--- PROMPT ---
In the entries below, how many lines contain the word "デフォルト"? State the number and nothing more.
Start of INPUT DATA
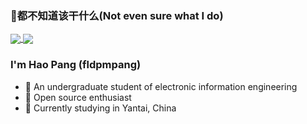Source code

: ### 👋都不知道该干什么(Not even sure what I do)

<a href="https://github.com/anuraghazra/github-readme-stats">
  <img align="center" src="https://github-readme-stats.vercel.app/api?username=FLDPMpang&show_icons=true&theme=onedark&hide=contribs" />
</a>

<a href="https://github.com/anuraghazra/github-readme-stats">
  <img align="center" src="https://github-readme-stats.vercel.app/api/top-langs/?username=FLDPMpang&layout=compact&theme=tokyonight" />
</a>

### I'm Hao Pang (fldpmpang)

- 🌱 An undergraduate student of electronic information engineering
- 👯 Open source enthusiast
- 🔭 Currently studying in Yantai, China




<!--
**FLDPMpang/FLDPMpang** is a ✨ _special_ ✨ repository because its `README.md` (this file) appears on your GitHub profile.

Here are some ideas to get you started:

-  I’m currently working on ...
-  I’m currently learning ...
- I’m looking to collaborate on ...
- 🤔 I’m looking for help with ...
- 💬 Ask me about ...
- 📫 How to reach me: ...
- 😄 Pronouns: ...
- ⚡ Fun fact: ...
-->
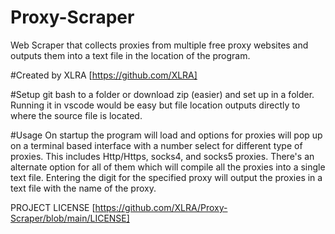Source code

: # Proxy-Scraper
Web Scraper that collects proxies from multiple free proxy websites and outputs them into a text file in the location of the program.

#Created by XLRA 
[https://github.com/XLRA] 

#Setup
git bash to a folder or download zip (easier) and set up in a folder. Running it in vscode would be easy but file location outputs directly to where the source file is located.

#Usage
On startup the program will load and options for proxies will pop up on a terminal based interface with a number select for different type of proxies. This includes Http/Https, socks4, and socks5 proxies. There's an alternate option for all of them which will compile all the proxies into a single text file. Entering the digit for the specified proxy will output the proxies in a text file with the name of the proxy.

PROJECT LICENSE
[https://github.com/XLRA/Proxy-Scraper/blob/main/LICENSE]

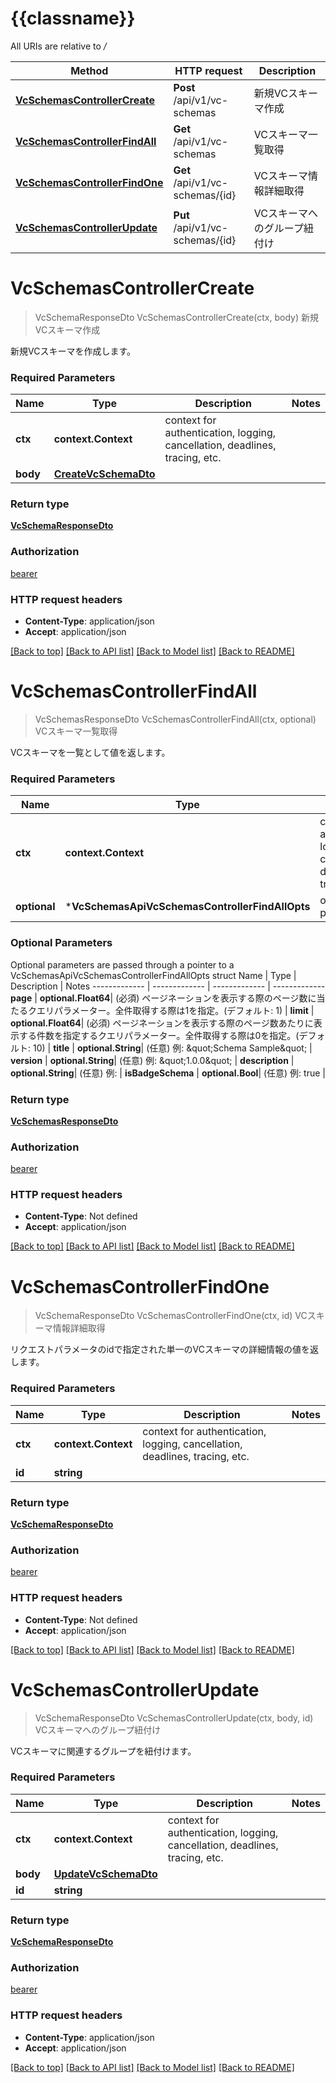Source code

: # {{classname}}

All URIs are relative to */*

Method | HTTP request | Description
------------- | ------------- | -------------
[**VcSchemasControllerCreate**](VcSchemasApi.md#VcSchemasControllerCreate) | **Post** /api/v1/vc-schemas | 新規VCスキーマ作成
[**VcSchemasControllerFindAll**](VcSchemasApi.md#VcSchemasControllerFindAll) | **Get** /api/v1/vc-schemas | VCスキーマ一覧取得
[**VcSchemasControllerFindOne**](VcSchemasApi.md#VcSchemasControllerFindOne) | **Get** /api/v1/vc-schemas/{id} | VCスキーマ情報詳細取得
[**VcSchemasControllerUpdate**](VcSchemasApi.md#VcSchemasControllerUpdate) | **Put** /api/v1/vc-schemas/{id} | VCスキーマへのグループ紐付け

# **VcSchemasControllerCreate**
> VcSchemaResponseDto VcSchemasControllerCreate(ctx, body)
新規VCスキーマ作成

新規VCスキーマを作成します。

### Required Parameters

Name | Type | Description  | Notes
------------- | ------------- | ------------- | -------------
 **ctx** | **context.Context** | context for authentication, logging, cancellation, deadlines, tracing, etc.
  **body** | [**CreateVcSchemaDto**](CreateVcSchemaDto.md)|  | 

### Return type

[**VcSchemaResponseDto**](VcSchemaResponseDto.md)

### Authorization

[bearer](../README.md#bearer)

### HTTP request headers

 - **Content-Type**: application/json
 - **Accept**: application/json

[[Back to top]](#) [[Back to API list]](../README.md#documentation-for-api-endpoints) [[Back to Model list]](../README.md#documentation-for-models) [[Back to README]](../README.md)

# **VcSchemasControllerFindAll**
> VcSchemasResponseDto VcSchemasControllerFindAll(ctx, optional)
VCスキーマ一覧取得

VCスキーマを一覧として値を返します。

### Required Parameters

Name | Type | Description  | Notes
------------- | ------------- | ------------- | -------------
 **ctx** | **context.Context** | context for authentication, logging, cancellation, deadlines, tracing, etc.
 **optional** | ***VcSchemasApiVcSchemasControllerFindAllOpts** | optional parameters | nil if no parameters

### Optional Parameters
Optional parameters are passed through a pointer to a VcSchemasApiVcSchemasControllerFindAllOpts struct
Name | Type | Description  | Notes
------------- | ------------- | ------------- | -------------
 **page** | **optional.Float64**| (必須) ページネーションを表示する際のページ数に当たるクエリパラメーター。全件取得する際は1を指定。(デフォルト: 1) | 
 **limit** | **optional.Float64**| (必須) ページネーションを表示する際のページ数あたりに表示する件数を指定するクエリパラメーター。全件取得する際は0を指定。(デフォルト: 10) | 
 **title** | **optional.String**| (任意) 例: \&quot;Schema Sample\&quot; | 
 **version** | **optional.String**| (任意) 例: \&quot;1.0.0\&quot; | 
 **description** | **optional.String**| (任意) 例:  | 
 **isBadgeSchema** | **optional.Bool**| (任意) 例: true | 

### Return type

[**VcSchemasResponseDto**](VcSchemasResponseDto.md)

### Authorization

[bearer](../README.md#bearer)

### HTTP request headers

 - **Content-Type**: Not defined
 - **Accept**: application/json

[[Back to top]](#) [[Back to API list]](../README.md#documentation-for-api-endpoints) [[Back to Model list]](../README.md#documentation-for-models) [[Back to README]](../README.md)

# **VcSchemasControllerFindOne**
> VcSchemaResponseDto VcSchemasControllerFindOne(ctx, id)
VCスキーマ情報詳細取得

リクエストパラメータのidで指定された単一のVCスキーマの詳細情報の値を返します。

### Required Parameters

Name | Type | Description  | Notes
------------- | ------------- | ------------- | -------------
 **ctx** | **context.Context** | context for authentication, logging, cancellation, deadlines, tracing, etc.
  **id** | **string**|  | 

### Return type

[**VcSchemaResponseDto**](VcSchemaResponseDto.md)

### Authorization

[bearer](../README.md#bearer)

### HTTP request headers

 - **Content-Type**: Not defined
 - **Accept**: application/json

[[Back to top]](#) [[Back to API list]](../README.md#documentation-for-api-endpoints) [[Back to Model list]](../README.md#documentation-for-models) [[Back to README]](../README.md)

# **VcSchemasControllerUpdate**
> VcSchemaResponseDto VcSchemasControllerUpdate(ctx, body, id)
VCスキーマへのグループ紐付け

VCスキーマに関連するグループを紐付けます。

### Required Parameters

Name | Type | Description  | Notes
------------- | ------------- | ------------- | -------------
 **ctx** | **context.Context** | context for authentication, logging, cancellation, deadlines, tracing, etc.
  **body** | [**UpdateVcSchemaDto**](UpdateVcSchemaDto.md)|  | 
  **id** | **string**|  | 

### Return type

[**VcSchemaResponseDto**](VcSchemaResponseDto.md)

### Authorization

[bearer](../README.md#bearer)

### HTTP request headers

 - **Content-Type**: application/json
 - **Accept**: application/json

[[Back to top]](#) [[Back to API list]](../README.md#documentation-for-api-endpoints) [[Back to Model list]](../README.md#documentation-for-models) [[Back to README]](../README.md)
End of INPUT DATA
--- WRITTEN RESPONSE ---
2